Title: Electrical Schematics
Description: The electrical schematic is the street rod technician’s key to designing and solving many of the electrical problems in circuits. A schematic can be thought of as a road map used to follow the current through the circuit. The schematic shows the symbols and points used to indicate a junction, splice, a male or female connector, components, fuses, and any other part of the circuit. It tells the street rod technician how current gets from one point to another, through switches, fuses, loads, and so on.
Remember that a schematic is not drawn to scale. For example, both a 6-foot and 4-foot length of wire in the vehicle may be represented by a 2-inch line on the schematic. Also, the actual location and physical appearance of the components are not always the same as in the vehicle. The illustration to above shows an example of a headlight switch kit schematic from American Autowire.

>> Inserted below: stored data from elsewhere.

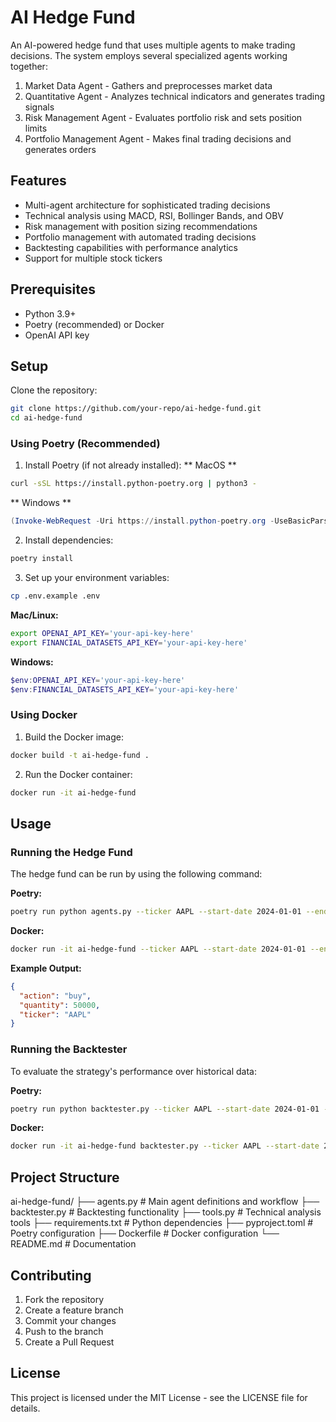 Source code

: # AI Hedge Fund

An AI-powered hedge fund that uses multiple agents to make trading decisions. The system employs several specialized agents working together:

1. Market Data Agent - Gathers and preprocesses market data
2. Quantitative Agent - Analyzes technical indicators and generates trading signals
3. Risk Management Agent - Evaluates portfolio risk and sets position limits
4. Portfolio Management Agent - Makes final trading decisions and generates orders

## Features

- Multi-agent architecture for sophisticated trading decisions
- Technical analysis using MACD, RSI, Bollinger Bands, and OBV
- Risk management with position sizing recommendations
- Portfolio management with automated trading decisions
- Backtesting capabilities with performance analytics
- Support for multiple stock tickers

## Prerequisites

- Python 3.9+
- Poetry (recommended) or Docker
- OpenAI API key

## Setup

Clone the repository:
```bash
git clone https://github.com/your-repo/ai-hedge-fund.git
cd ai-hedge-fund
```

### Using Poetry (Recommended)


1. Install Poetry (if not already installed):
** MacOS **
```bash
curl -sSL https://install.python-poetry.org | python3 -
```
** Windows **
```powershell
(Invoke-WebRequest -Uri https://install.python-poetry.org -UseBasicParsing).Content | python -
```

2. Install dependencies:
```bash
poetry install
```

3. Set up your environment variables:
```bash
cp .env.example .env
```

**Mac/Linux:**
```bash
export OPENAI_API_KEY='your-api-key-here'
export FINANCIAL_DATASETS_API_KEY='your-api-key-here'
```

**Windows:**
```powershell
$env:OPENAI_API_KEY='your-api-key-here'
$env:FINANCIAL_DATASETS_API_KEY='your-api-key-here'
```

### Using Docker

1. Build the Docker image:
```bash
docker build -t ai-hedge-fund .
```

2. Run the Docker container:
```bash
docker run -it ai-hedge-fund
```

## Usage

### Running the Hedge Fund

The hedge fund can be run by using the following command:

**Poetry:**
```bash
poetry run python agents.py --ticker AAPL --start-date 2024-01-01 --end-date 2024-03-01
```

**Docker:**
```bash
docker run -it ai-hedge-fund --ticker AAPL --start-date 2024-01-01 --end-date 2024-03-01
```

**Example Output:**
```json
{
  "action": "buy",
  "quantity": 50000,
  "ticker": "AAPL"
}
```

### Running the Backtester

To evaluate the strategy's performance over historical data:

**Poetry:**
```bash
poetry run python backtester.py --ticker AAPL --start-date 2024-01-01 --end-date 2024-03-01
```

**Docker:**
```bash
docker run -it ai-hedge-fund backtester.py --ticker AAPL --start-date 2024-01-01 --end-date 2024-03-01
```

## Project Structure 
ai-hedge-fund/
├── agents.py # Main agent definitions and workflow
├── backtester.py # Backtesting functionality
├── tools.py # Technical analysis tools
├── requirements.txt # Python dependencies
├── pyproject.toml # Poetry configuration
├── Dockerfile # Docker configuration
└── README.md # Documentation


## Contributing

1. Fork the repository
2. Create a feature branch
3. Commit your changes
4. Push to the branch
5. Create a Pull Request

## License

This project is licensed under the MIT License - see the LICENSE file for details.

Relationship to Street Rods: Schematics are used by many street rod technician's to design, build and troubleshoot the electrical circuit correctly. The above schematic shows several parallel circuits. First, note that the wire (labeled as red 12 Volts Battery) coming from the “headlts” connector (# 15) goes into a headlight connector. From there the circuit goes to the left and right tail lights. Another circuit comes out of the headlight connector and feeds electricity to the left and right parking lights. Another circuit comes from the headlight connector to the courtesy lamp. Finally, another circuit feeds electricity to the left and right headlights. Although each manufacturer may use different approaches to drawing a schematic, remember that the purpose of having a schematic is to help the street rod technician design, build, and troubleshoot electrical circuits correctly.